Extracted entries —
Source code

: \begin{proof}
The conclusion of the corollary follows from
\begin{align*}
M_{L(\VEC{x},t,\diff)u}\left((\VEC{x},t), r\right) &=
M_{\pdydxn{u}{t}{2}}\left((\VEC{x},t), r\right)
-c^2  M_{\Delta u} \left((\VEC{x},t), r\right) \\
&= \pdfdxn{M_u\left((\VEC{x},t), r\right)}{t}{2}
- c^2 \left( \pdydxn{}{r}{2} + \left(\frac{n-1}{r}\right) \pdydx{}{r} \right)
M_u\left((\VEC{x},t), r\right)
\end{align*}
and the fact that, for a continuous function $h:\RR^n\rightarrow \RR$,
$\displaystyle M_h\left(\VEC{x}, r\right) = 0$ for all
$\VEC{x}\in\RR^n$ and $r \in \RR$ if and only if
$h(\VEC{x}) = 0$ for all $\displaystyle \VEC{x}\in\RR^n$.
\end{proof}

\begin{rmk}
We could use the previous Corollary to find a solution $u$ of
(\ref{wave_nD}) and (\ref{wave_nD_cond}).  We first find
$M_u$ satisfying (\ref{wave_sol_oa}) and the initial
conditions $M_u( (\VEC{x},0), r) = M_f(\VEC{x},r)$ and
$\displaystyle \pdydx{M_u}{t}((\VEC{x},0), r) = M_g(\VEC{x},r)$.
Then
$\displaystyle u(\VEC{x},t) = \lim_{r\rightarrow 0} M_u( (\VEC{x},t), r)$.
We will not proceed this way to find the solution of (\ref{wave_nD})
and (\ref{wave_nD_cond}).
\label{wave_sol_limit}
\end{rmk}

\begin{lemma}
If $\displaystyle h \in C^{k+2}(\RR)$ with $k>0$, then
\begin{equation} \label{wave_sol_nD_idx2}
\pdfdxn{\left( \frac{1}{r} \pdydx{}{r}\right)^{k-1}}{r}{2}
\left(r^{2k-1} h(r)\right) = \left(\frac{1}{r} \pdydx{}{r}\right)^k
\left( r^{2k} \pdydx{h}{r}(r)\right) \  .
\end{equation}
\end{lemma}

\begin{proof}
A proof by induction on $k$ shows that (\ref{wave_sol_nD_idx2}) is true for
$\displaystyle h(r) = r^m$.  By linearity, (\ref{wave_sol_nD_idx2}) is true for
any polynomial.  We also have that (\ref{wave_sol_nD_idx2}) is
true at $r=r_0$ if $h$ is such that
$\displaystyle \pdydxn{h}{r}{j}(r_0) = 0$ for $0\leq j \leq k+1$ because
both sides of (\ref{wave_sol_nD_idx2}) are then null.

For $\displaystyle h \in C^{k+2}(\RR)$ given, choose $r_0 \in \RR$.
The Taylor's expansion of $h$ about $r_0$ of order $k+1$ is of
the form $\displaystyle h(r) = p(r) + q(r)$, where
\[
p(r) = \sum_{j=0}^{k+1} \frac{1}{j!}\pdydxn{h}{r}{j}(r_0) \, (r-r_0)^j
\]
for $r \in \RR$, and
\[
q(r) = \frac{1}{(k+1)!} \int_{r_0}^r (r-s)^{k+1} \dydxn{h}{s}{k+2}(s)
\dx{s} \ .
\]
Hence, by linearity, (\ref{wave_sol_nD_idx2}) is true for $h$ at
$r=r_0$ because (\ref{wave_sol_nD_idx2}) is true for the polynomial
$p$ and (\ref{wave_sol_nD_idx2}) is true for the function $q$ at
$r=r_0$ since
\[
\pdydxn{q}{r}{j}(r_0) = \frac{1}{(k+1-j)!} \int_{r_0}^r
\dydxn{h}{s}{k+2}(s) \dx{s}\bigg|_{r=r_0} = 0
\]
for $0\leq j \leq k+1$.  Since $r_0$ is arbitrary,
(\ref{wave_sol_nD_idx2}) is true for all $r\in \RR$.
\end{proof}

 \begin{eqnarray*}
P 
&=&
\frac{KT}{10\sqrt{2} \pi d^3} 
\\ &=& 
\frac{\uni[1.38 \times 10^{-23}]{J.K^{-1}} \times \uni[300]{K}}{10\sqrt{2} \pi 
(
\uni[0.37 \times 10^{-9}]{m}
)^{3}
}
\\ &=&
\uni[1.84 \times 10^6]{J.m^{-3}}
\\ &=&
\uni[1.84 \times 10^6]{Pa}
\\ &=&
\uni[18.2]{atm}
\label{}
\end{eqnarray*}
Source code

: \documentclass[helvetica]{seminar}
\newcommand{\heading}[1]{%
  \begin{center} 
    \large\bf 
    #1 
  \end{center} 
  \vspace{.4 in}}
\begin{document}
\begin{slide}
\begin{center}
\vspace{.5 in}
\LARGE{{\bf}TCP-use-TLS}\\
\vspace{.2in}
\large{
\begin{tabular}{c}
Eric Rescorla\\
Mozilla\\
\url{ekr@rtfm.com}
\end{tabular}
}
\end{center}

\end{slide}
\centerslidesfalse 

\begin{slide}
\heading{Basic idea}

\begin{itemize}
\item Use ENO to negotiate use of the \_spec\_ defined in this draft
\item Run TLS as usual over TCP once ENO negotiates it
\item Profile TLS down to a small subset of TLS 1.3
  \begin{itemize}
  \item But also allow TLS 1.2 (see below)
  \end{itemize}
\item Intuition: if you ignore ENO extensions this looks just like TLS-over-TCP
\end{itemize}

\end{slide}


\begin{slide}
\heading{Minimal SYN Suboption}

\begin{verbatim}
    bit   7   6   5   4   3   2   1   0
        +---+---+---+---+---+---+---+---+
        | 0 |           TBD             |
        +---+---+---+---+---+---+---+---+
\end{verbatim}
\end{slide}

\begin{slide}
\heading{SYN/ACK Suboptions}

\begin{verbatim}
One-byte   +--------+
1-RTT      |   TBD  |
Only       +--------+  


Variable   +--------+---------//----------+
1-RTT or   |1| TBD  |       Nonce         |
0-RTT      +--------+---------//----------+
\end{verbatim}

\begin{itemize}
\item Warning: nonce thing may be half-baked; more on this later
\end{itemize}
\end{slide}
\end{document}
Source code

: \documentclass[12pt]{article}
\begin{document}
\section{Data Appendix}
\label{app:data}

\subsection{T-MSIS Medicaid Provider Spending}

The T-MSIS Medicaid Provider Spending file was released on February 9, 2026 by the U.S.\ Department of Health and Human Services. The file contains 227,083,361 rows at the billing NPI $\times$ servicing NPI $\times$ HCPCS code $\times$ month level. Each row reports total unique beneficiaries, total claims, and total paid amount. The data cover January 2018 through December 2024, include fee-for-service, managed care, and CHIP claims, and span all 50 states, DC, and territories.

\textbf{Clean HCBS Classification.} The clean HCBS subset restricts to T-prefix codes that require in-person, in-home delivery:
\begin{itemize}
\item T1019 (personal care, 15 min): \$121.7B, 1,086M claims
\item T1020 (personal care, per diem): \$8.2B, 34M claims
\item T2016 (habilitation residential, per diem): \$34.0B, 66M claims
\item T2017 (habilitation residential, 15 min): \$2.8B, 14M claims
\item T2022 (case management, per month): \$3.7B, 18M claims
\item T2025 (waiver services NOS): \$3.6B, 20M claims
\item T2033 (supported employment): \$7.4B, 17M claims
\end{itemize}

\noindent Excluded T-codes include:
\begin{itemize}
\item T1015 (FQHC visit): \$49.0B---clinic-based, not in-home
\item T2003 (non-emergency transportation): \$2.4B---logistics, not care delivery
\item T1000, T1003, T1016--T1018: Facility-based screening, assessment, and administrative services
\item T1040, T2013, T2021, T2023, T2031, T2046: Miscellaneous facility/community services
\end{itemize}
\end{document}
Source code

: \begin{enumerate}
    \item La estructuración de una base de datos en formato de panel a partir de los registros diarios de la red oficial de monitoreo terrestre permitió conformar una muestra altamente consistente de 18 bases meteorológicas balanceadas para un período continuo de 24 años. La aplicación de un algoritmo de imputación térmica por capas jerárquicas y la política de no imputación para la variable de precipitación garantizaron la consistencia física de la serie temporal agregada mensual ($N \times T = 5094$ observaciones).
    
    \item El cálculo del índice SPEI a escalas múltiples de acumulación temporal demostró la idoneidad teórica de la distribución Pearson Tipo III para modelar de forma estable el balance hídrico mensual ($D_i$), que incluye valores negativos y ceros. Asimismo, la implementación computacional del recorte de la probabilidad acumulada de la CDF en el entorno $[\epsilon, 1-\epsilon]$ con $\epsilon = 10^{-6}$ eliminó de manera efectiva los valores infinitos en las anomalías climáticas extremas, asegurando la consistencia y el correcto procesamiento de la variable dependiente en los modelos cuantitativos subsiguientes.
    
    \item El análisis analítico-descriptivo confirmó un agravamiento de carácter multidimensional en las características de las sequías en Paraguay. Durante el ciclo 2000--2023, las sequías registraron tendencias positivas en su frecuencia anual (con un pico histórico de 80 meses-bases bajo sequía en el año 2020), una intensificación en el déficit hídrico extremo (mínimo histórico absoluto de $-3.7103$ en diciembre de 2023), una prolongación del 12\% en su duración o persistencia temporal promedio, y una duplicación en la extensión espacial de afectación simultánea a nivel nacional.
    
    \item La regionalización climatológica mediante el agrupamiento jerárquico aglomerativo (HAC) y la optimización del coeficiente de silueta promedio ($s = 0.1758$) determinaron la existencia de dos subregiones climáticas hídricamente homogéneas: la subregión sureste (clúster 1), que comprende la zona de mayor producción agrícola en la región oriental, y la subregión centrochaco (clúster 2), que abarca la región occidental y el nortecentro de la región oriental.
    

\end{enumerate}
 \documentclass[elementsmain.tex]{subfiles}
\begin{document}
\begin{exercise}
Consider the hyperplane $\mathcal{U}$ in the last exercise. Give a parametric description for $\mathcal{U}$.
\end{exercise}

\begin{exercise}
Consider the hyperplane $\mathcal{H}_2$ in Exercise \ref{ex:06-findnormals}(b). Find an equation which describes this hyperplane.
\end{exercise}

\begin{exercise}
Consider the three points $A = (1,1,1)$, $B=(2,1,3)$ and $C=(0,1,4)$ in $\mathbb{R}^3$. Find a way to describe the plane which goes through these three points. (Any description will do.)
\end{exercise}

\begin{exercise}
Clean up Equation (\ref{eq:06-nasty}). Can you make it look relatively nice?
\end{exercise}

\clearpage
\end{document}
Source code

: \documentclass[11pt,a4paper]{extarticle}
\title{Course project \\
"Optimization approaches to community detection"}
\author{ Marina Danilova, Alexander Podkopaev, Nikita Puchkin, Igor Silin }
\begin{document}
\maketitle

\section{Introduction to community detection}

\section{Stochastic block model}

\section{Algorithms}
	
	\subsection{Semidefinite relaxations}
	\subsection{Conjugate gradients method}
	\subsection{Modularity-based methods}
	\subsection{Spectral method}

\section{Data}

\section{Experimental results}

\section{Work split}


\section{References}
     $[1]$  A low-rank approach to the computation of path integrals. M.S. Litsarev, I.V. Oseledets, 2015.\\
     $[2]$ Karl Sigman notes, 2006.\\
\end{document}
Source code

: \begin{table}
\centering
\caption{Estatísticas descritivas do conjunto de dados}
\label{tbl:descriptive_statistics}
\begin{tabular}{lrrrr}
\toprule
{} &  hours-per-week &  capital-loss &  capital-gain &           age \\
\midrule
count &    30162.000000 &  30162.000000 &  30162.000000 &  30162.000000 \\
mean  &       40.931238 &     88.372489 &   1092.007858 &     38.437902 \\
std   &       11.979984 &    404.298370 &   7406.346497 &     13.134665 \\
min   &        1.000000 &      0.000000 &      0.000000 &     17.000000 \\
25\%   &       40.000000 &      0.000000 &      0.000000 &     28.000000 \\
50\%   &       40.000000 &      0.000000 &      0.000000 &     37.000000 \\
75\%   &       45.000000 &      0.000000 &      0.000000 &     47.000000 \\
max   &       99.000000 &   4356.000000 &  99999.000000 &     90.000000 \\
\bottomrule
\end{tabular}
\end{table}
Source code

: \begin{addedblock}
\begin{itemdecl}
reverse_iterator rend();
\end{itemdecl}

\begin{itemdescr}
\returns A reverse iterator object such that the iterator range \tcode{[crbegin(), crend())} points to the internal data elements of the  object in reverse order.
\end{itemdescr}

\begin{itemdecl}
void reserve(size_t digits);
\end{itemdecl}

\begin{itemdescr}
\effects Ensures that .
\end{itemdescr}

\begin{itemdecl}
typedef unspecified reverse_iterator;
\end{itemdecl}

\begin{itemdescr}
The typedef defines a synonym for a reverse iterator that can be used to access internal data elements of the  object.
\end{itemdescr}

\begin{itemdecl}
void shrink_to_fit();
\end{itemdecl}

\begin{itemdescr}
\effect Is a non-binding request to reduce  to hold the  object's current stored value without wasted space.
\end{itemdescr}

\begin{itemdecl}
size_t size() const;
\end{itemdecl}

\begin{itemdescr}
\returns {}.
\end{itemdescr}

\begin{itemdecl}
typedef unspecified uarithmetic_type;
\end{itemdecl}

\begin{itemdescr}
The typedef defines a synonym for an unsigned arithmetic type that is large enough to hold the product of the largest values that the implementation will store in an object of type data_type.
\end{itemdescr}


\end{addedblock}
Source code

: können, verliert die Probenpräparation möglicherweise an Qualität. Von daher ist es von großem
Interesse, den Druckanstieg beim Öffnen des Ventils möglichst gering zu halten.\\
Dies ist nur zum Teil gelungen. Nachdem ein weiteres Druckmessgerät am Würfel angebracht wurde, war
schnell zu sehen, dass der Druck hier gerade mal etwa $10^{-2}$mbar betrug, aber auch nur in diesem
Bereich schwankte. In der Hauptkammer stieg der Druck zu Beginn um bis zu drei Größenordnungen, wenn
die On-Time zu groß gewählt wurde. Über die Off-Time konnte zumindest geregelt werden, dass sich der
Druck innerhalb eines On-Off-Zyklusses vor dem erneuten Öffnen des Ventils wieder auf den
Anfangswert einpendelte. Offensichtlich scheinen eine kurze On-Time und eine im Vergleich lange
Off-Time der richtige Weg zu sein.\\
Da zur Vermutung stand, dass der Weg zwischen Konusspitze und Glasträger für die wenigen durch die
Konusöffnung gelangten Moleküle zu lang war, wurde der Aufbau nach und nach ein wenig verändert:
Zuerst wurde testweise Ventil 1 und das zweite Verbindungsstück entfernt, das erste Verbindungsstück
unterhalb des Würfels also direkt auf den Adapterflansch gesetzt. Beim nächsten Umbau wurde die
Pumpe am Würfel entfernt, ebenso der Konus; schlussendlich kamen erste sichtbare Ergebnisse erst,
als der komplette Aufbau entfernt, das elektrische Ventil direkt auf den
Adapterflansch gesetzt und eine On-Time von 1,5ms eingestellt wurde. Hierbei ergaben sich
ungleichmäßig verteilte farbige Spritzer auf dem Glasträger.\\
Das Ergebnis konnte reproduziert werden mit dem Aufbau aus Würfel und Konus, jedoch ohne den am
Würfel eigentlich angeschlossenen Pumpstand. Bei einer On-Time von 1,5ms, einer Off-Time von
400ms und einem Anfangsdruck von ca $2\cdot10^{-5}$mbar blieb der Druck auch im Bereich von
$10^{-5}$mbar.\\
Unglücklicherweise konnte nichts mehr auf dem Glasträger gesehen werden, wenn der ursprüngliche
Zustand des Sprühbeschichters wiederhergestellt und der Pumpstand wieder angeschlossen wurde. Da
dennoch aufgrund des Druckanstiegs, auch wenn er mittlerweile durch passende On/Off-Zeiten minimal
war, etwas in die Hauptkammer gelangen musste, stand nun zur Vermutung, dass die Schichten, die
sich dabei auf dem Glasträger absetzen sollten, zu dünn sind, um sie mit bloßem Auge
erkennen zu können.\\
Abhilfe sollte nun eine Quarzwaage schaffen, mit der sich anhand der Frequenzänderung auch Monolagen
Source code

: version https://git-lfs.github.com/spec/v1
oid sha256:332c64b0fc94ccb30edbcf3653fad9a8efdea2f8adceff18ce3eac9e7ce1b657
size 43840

The task — Wherever the string "Adapterflansch" occurs in the listing, return the line it sits on.

Exercise response —
unterhalb des Würfels also direkt auf den Adapterflansch gesetzt. Beim nächsten Umbau wurde die
Adapterflansch gesetzt und eine On-Time von 1,5ms eingestellt wurde. Hierbei ergaben sich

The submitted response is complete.